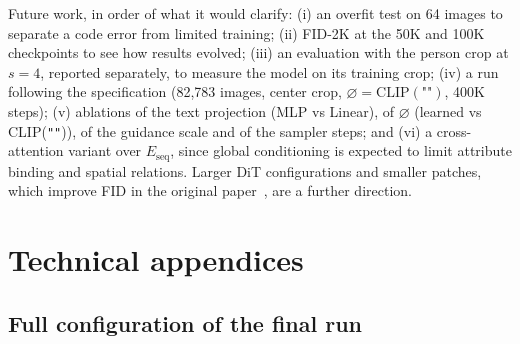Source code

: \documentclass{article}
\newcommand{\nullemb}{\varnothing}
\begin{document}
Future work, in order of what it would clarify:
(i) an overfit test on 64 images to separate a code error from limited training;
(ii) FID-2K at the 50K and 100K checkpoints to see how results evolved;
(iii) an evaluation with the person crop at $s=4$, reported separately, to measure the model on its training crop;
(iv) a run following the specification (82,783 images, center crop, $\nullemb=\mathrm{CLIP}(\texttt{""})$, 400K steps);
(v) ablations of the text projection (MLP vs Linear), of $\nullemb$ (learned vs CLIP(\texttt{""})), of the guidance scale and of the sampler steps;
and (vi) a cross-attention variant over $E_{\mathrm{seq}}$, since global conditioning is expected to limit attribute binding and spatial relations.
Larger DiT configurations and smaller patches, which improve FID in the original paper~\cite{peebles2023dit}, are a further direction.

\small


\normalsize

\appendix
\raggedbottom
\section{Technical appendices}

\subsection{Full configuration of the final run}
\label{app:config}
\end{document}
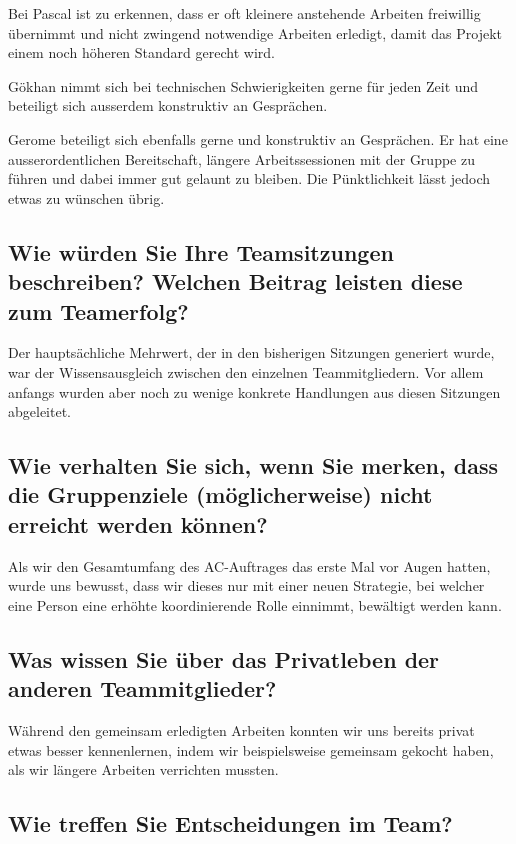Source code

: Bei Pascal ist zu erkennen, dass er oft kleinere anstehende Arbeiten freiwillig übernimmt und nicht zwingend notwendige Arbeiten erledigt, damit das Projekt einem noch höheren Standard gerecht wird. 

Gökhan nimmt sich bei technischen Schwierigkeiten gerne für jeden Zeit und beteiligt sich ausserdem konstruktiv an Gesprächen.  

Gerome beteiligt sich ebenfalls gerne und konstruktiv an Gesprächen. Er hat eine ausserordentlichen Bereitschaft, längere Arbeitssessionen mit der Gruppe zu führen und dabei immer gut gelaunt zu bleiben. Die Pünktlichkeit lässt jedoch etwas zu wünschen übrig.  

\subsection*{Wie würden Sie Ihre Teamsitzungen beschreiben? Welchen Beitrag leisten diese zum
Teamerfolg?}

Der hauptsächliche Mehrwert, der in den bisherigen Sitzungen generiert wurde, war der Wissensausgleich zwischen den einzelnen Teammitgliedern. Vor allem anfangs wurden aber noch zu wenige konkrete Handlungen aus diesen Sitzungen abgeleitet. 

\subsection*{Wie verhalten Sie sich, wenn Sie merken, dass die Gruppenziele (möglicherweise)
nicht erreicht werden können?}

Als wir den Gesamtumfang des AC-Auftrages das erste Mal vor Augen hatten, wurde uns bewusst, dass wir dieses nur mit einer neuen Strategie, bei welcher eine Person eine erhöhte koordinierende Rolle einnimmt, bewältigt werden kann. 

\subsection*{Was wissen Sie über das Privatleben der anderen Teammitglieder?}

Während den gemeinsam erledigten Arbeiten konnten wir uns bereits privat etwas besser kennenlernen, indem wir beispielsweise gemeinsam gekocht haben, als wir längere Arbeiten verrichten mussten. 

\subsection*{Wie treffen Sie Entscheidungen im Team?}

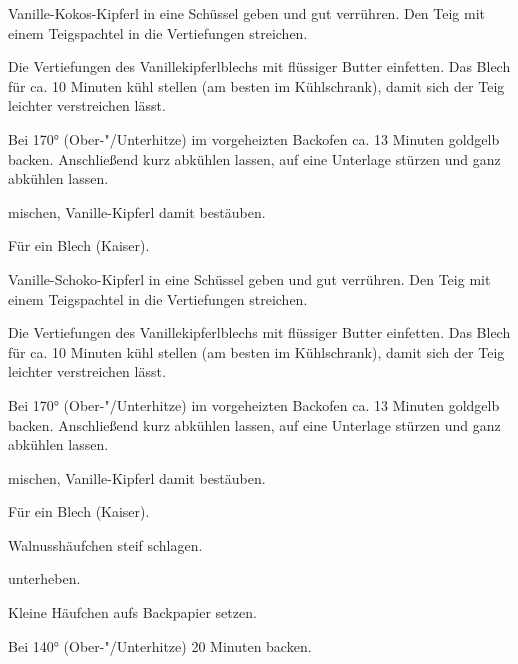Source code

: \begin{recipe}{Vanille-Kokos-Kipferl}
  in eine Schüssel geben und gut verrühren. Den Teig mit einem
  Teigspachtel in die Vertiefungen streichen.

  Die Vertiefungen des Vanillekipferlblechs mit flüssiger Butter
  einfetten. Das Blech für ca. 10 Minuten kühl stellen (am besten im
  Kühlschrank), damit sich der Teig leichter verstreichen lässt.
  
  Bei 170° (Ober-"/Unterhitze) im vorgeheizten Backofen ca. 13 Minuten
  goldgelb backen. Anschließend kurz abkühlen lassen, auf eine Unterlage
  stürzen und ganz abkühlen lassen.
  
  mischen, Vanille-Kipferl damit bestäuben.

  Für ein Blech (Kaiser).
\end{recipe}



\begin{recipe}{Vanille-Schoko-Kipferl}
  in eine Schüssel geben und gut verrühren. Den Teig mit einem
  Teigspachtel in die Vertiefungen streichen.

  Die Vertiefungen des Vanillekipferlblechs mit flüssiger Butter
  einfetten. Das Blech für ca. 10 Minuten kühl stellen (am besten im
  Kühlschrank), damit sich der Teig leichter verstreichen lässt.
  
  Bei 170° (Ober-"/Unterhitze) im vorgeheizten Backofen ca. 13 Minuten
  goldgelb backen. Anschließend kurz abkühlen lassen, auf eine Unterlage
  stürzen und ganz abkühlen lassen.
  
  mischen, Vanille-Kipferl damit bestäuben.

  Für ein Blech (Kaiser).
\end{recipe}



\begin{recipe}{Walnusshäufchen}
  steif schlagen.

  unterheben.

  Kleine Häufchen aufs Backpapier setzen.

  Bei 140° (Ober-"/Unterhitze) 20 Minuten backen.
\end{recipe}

+-------+

- What you need to do
All of the material above needs to be restated exactly, with no pictures.

- Answer section
Source code

: \documentclass{article}
\newcommand{\nullemb}{\varnothing}
\begin{document}
Future work, in order of what it would clarify:
(i) an overfit test on 64 images to separate a code error from limited training;
(ii) FID-2K at the 50K and 100K checkpoints to see how results evolved;
(iii) an evaluation with the person crop at $s=4$, reported separately, to measure the model on its training crop;
(iv) a run following the specification (82,783 images, center crop, $\nullemb=\mathrm{CLIP}(\texttt{""})$, 400K steps);
(v) ablations of the text projection (MLP vs Linear), of $\nullemb$ (learned vs CLIP(\texttt{""})), of the guidance scale and of the sampler steps;
and (vi) a cross-attention variant over $E_{\mathrm{seq}}$, since global conditioning is expected to limit attribute binding and spatial relations.
Larger DiT configurations and smaller patches, which improve FID in the original paper~\cite{peebles2023dit}, are a further direction.

\small


\normalsize

\appendix
\raggedbottom
\section{Technical appendices}

\subsection{Full configuration of the final run}
\label{app:config}
\end{document}
Source code

: Bei Pascal ist zu erkennen, dass er oft kleinere anstehende Arbeiten freiwillig übernimmt und nicht zwingend notwendige Arbeiten erledigt, damit das Projekt einem noch höheren Standard gerecht wird. 

Gökhan nimmt sich bei technischen Schwierigkeiten gerne für jeden Zeit und beteiligt sich ausserdem konstruktiv an Gesprächen.  

Gerome beteiligt sich ebenfalls gerne und konstruktiv an Gesprächen. Er hat eine ausserordentlichen Bereitschaft, längere Arbeitssessionen mit der Gruppe zu führen und dabei immer gut gelaunt zu bleiben. Die Pünktlichkeit lässt jedoch etwas zu wünschen übrig.  

\subsection*{Wie würden Sie Ihre Teamsitzungen beschreiben? Welchen Beitrag leisten diese zum
Teamerfolg?}

Der hauptsächliche Mehrwert, der in den bisherigen Sitzungen generiert wurde, war der Wissensausgleich zwischen den einzelnen Teammitgliedern. Vor allem anfangs wurden aber noch zu wenige konkrete Handlungen aus diesen Sitzungen abgeleitet. 

\subsection*{Wie verhalten Sie sich, wenn Sie merken, dass die Gruppenziele (möglicherweise)
nicht erreicht werden können?}

Als wir den Gesamtumfang des AC-Auftrages das erste Mal vor Augen hatten, wurde uns bewusst, dass wir dieses nur mit einer neuen Strategie, bei welcher eine Person eine erhöhte koordinierende Rolle einnimmt, bewältigt werden kann. 

\subsection*{Was wissen Sie über das Privatleben der anderen Teammitglieder?}

Während den gemeinsam erledigten Arbeiten konnten wir uns bereits privat etwas besser kennenlernen, indem wir beispielsweise gemeinsam gekocht haben, als wir längere Arbeiten verrichten mussten. 

\subsection*{Wie treffen Sie Entscheidungen im Team?}

Source code

: \begin{recipe}{Vanille-Kokos-Kipferl}
  in eine Schüssel geben und gut verrühren. Den Teig mit einem
  Teigspachtel in die Vertiefungen streichen.

  Die Vertiefungen des Vanillekipferlblechs mit flüssiger Butter
  einfetten. Das Blech für ca. 10 Minuten kühl stellen (am besten im
  Kühlschrank), damit sich der Teig leichter verstreichen lässt.
  
  Bei 170° (Ober-"/Unterhitze) im vorgeheizten Backofen ca. 13 Minuten
  goldgelb backen. Anschließend kurz abkühlen lassen, auf eine Unterlage
  stürzen und ganz abkühlen lassen.
  
  mischen, Vanille-Kipferl damit bestäuben.

  Für ein Blech (Kaiser).
\end{recipe}



\begin{recipe}{Vanille-Schoko-Kipferl}
  in eine Schüssel geben und gut verrühren. Den Teig mit einem
  Teigspachtel in die Vertiefungen streichen.

  Die Vertiefungen des Vanillekipferlblechs mit flüssiger Butter
  einfetten. Das Blech für ca. 10 Minuten kühl stellen (am besten im
  Kühlschrank), damit sich der Teig leichter verstreichen lässt.
  
  Bei 170° (Ober-"/Unterhitze) im vorgeheizten Backofen ca. 13 Minuten
  goldgelb backen. Anschließend kurz abkühlen lassen, auf eine Unterlage
  stürzen und ganz abkühlen lassen.
  
  mischen, Vanille-Kipferl damit bestäuben.

  Für ein Blech (Kaiser).
\end{recipe}



\begin{recipe}{Walnusshäufchen}
  steif schlagen.

  unterheben.

  Kleine Häufchen aufs Backpapier setzen.

  Bei 140° (Ober-"/Unterhitze) 20 Minuten backen.
\end{recipe}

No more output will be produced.